They were supposed to be celebrating and giving away free stuff and taking advantage of a golden opportunity to destroy unneeded stuff; basically the absolute opposite of crying, which was Tony's goal every day and, eventually, he just knew he would achieve it if he believed hard enough. Or just didn't go outside. He saw it coming as Cassie geared up for that assault hug, already recoiling before she had to push him and raising his hands to...to... They anxiously fluttered to Cassie's shoulders, then back and didn't quite settle in a way that might have been an attempt at a comforting pat.
"It's not--" he tried to interject, but Cassie was powering on and Tony had already said more than enough to make this whole thing awkward. And yet he couldn't stop himself from repeating, "Dad...?" with an uncomfortable chuckle. All he wanted to do was help her thrive, and he supposed it wasn't such a radical leap from Unca Tony and without Scott to remind her what a good father was really like, but it did fill him with an as yet inexperienced sense of relief for her independence and maturity. Without it, she'd be calling him dad and actually depending on him to do the job and that was a straight shot to irreparable damage. This business venture really was turning out to be therapeutic.
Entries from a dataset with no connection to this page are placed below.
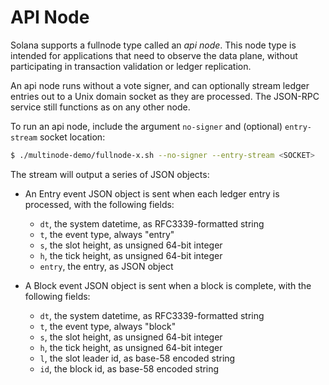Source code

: # API Node

Solana supports a fullnode type called an *api node*. This node type is intended
for applications that need to observe the data plane, without participating in
transaction validation or ledger replication.

An api node runs without a vote signer, and can optionally stream ledger entries
out to a Unix domain socket as they are processed. The JSON-RPC service still
functions as on any other node.

To run an api node, include the argument `no-signer` and (optional)
`entry-stream` socket location:

```bash
$ ./multinode-demo/fullnode-x.sh --no-signer --entry-stream <SOCKET>
```

The stream will output a series of JSON objects:
- An Entry event JSON object is sent when each ledger entry is processed, with
the following fields:

   * `dt`, the system datetime, as RFC3339-formatted string
   * `t`, the event type, always "entry"
   * `s`, the slot height, as unsigned 64-bit integer
   * `h`, the tick height, as unsigned 64-bit integer
   * `entry`, the entry, as JSON object


- A Block event JSON object is sent when a block is complete, with the
following fields:

   * `dt`, the system datetime, as RFC3339-formatted string
   * `t`, the event type, always "block"
   * `s`, the slot height, as unsigned 64-bit integer
   * `h`, the tick height, as unsigned 64-bit integer
   * `l`, the slot leader id, as base-58 encoded string
   * `id`, the block id, as base-58 encoded string
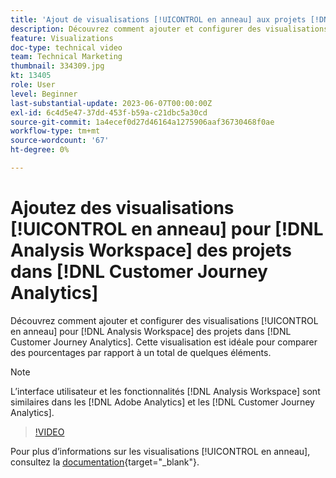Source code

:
 ```yaml
---
title: 'Ajout de visualisations [!UICONTROL en anneau] aux projets [!DNL Analysis Workspace] '
description: Découvrez comment ajouter et configurer des visualisations [!UICONTROL en anneau] aux projets  [!DNL Analysis Workspace]  dans  [!DNL Customer Journey Analytics].
feature: Visualizations
doc-type: technical video
team: Technical Marketing
thumbnail: 334309.jpg
kt: 13405
role: User
level: Beginner
last-substantial-update: 2023-06-07T00:00:00Z
exl-id: 6c4d5e47-37dd-453f-b59a-c21dbc5a30cd
source-git-commit: 1a4ecef0d27d46164a1275906aaf36730468f0ae
workflow-type: tm+mt
source-wordcount: '67'
ht-degree: 0%

---
```


# Ajoutez des visualisations [!UICONTROL en anneau] pour [!DNL Analysis Workspace] des projets dans [!DNL Customer Journey Analytics]

Découvrez comment ajouter et configurer des visualisations [!UICONTROL en anneau] pour [!DNL Analysis Workspace] des projets dans [!DNL Customer Journey Analytics]. Cette visualisation est idéale pour comparer des pourcentages par rapport à un total de quelques éléments.

>[!NOTE]
>
>L’interface utilisateur et les fonctionnalités [!DNL Analysis Workspace] sont similaires dans les [!DNL Adobe Analytics] et les [!DNL Customer Journey Analytics].

>[!VIDEO](https://video.tv.adobe.com/v/334309/?quality=12&learn=on)

Pour plus d’informations sur les visualisations [!UICONTROL en anneau], consultez la [documentation](https://experienceleague.adobe.com/docs/analytics-platform/using/cja-workspace/visualizations/donut.html?lang=fr){target="_blank"}.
"I know that," he answered when he could get a word in, airily and with his chin raised to pass a fussy hand over his collar where Cassie had to slobber all over it. "I'm your boss now, you have to give me two weeks' notice." It wasn't really Cassie that was making him 'all sad and weird', and Tony hadn't really figured it all out himself, but she definitely wasn't the person he should have been dumping his damage on. Tony just knew that without her he'd be in the shop talking to scrap metal and hitting his prime Hughes years way too early. He was lucky to have some meatbag family left to micromanage. "Come on. You're never going to earn a promotion standing around back here," he instructed, snapping his fingers to put her to work. There were a billion hungry college students clamouring for free food. Cry break was over.